Write out exactly the lines from the first line of the records below through the line that contains "Description | Options |", and stop there.

[Saved data entries]
-=-=-
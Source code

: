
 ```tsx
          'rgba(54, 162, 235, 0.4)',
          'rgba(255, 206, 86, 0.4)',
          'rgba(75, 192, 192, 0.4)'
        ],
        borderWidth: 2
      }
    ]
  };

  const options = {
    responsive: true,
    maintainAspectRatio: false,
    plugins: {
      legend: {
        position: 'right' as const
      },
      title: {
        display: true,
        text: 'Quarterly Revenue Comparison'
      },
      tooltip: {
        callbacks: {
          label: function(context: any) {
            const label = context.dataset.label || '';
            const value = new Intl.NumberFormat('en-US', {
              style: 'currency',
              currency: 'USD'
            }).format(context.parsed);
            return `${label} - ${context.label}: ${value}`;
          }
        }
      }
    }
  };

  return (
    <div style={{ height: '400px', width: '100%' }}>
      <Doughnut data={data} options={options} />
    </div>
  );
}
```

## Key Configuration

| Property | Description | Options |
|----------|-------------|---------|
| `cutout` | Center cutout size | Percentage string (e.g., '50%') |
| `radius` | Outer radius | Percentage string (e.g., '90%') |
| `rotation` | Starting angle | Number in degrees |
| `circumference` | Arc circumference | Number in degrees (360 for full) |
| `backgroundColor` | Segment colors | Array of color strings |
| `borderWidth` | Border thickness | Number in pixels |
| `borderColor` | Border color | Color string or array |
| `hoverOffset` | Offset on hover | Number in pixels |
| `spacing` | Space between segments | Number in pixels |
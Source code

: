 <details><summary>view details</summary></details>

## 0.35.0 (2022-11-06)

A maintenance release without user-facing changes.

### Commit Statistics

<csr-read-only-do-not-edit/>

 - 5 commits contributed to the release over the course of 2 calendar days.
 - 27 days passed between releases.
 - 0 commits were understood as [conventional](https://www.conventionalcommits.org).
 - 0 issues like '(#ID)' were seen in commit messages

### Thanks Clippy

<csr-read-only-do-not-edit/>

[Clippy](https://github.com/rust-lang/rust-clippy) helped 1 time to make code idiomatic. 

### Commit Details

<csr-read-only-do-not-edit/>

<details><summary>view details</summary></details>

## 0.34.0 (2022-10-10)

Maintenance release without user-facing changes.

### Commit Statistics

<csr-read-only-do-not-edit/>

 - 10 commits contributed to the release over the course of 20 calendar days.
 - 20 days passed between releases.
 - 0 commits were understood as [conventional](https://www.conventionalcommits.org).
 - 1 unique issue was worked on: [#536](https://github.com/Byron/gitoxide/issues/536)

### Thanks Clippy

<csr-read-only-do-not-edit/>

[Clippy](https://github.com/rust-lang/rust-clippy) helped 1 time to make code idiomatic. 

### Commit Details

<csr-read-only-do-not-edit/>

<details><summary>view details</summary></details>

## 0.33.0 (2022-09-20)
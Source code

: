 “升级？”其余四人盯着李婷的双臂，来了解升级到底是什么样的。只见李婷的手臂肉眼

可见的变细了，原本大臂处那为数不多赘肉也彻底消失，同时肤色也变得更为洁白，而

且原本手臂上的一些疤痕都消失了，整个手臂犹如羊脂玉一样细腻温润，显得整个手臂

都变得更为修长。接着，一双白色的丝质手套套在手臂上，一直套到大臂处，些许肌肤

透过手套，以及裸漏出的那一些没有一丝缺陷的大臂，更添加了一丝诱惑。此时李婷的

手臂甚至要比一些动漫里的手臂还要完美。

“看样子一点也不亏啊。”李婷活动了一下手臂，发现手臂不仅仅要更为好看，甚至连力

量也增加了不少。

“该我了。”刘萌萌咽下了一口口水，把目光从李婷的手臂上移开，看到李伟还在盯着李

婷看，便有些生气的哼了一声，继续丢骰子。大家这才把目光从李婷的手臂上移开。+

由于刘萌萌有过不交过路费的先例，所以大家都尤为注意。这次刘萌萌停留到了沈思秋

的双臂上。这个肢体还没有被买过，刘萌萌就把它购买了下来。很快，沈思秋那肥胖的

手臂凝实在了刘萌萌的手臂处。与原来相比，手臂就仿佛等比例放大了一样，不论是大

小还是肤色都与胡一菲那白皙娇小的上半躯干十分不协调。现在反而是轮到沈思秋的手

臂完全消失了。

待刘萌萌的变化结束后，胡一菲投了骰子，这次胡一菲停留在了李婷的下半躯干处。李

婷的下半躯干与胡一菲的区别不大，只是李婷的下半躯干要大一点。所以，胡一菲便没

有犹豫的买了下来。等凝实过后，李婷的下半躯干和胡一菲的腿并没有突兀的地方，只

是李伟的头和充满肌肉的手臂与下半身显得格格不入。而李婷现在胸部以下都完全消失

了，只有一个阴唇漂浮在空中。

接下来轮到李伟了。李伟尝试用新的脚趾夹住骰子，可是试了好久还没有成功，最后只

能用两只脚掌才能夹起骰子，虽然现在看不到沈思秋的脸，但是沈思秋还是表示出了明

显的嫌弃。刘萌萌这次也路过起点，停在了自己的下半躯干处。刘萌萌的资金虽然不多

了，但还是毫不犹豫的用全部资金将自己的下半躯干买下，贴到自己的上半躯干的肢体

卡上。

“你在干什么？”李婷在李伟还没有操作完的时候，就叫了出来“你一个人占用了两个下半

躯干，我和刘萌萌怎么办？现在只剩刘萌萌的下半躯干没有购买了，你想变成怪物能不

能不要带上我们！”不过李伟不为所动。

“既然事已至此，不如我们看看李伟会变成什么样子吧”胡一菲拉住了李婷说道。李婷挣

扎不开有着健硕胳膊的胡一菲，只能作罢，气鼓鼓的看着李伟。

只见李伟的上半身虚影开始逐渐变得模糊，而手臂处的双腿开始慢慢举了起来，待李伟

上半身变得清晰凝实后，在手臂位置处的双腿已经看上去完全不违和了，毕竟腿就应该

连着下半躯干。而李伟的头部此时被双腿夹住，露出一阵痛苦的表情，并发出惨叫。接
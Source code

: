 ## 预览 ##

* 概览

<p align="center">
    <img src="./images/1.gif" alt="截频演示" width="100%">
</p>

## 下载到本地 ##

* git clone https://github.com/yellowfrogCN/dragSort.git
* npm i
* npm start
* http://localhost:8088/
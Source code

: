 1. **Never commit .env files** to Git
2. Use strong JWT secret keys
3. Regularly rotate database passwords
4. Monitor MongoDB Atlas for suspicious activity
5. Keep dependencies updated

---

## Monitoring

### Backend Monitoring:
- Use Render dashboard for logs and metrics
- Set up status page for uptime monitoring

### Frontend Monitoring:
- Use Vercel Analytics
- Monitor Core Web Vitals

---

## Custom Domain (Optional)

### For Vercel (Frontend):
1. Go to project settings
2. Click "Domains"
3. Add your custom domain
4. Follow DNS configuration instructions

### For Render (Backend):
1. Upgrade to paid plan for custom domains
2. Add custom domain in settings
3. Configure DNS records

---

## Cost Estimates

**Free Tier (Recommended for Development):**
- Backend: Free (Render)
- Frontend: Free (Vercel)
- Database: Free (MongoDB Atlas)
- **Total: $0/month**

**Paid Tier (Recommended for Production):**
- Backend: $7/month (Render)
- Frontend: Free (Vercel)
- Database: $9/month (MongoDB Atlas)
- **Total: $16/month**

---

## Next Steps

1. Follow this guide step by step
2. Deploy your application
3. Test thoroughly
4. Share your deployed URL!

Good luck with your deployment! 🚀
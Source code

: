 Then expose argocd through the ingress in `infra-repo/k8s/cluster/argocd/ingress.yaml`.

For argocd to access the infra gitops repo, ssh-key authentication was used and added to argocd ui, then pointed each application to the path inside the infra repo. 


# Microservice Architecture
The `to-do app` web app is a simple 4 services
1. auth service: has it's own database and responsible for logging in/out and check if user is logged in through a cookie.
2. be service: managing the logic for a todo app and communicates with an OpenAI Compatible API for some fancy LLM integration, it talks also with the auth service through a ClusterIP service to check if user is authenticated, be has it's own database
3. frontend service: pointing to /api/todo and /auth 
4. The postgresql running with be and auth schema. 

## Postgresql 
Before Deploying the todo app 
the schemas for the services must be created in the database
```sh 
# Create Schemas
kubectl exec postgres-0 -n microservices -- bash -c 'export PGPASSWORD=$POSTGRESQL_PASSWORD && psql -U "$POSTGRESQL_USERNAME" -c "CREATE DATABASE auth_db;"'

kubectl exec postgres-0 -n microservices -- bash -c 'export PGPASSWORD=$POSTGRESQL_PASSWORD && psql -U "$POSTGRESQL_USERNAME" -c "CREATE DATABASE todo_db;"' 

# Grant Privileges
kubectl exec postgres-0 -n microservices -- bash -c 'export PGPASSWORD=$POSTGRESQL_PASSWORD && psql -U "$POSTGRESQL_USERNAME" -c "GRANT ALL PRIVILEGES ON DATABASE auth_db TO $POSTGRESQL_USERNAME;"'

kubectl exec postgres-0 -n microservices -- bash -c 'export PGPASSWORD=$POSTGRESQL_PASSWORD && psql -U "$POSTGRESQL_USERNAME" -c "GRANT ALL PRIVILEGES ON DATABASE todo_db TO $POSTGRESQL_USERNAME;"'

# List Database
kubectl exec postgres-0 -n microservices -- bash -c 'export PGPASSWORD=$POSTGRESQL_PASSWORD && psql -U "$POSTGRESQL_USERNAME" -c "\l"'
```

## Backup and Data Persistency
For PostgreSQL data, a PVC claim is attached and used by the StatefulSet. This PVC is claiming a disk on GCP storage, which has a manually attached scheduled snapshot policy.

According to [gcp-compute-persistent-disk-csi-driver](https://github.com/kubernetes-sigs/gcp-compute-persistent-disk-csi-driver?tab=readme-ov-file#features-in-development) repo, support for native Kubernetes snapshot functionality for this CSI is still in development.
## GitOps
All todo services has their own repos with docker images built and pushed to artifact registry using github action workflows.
-=-=-
> Exercise result:
Source code

:
 ```tsx
          'rgba(54, 162, 235, 0.4)',
          'rgba(255, 206, 86, 0.4)',
          'rgba(75, 192, 192, 0.4)'
        ],
        borderWidth: 2
      }
    ]
  };

  const options = {
    responsive: true,
    maintainAspectRatio: false,
    plugins: {
      legend: {
        position: 'right' as const
      },
      title: {
        display: true,
        text: 'Quarterly Revenue Comparison'
      },
      tooltip: {
        callbacks: {
          label: function(context: any) {
            const label = context.dataset.label || '';
            const value = new Intl.NumberFormat('en-US', {
              style: 'currency',
              currency: 'USD'
            }).format(context.parsed);
            return `${label} - ${context.label}: ${value}`;
          }
        }
      }
    }
  };

  return (
    <div style={{ height: '400px', width: '100%' }}>
      <Doughnut data={data} options={options} />
    </div>
  );
}
```

## Key Configuration

| Property | Description | Options |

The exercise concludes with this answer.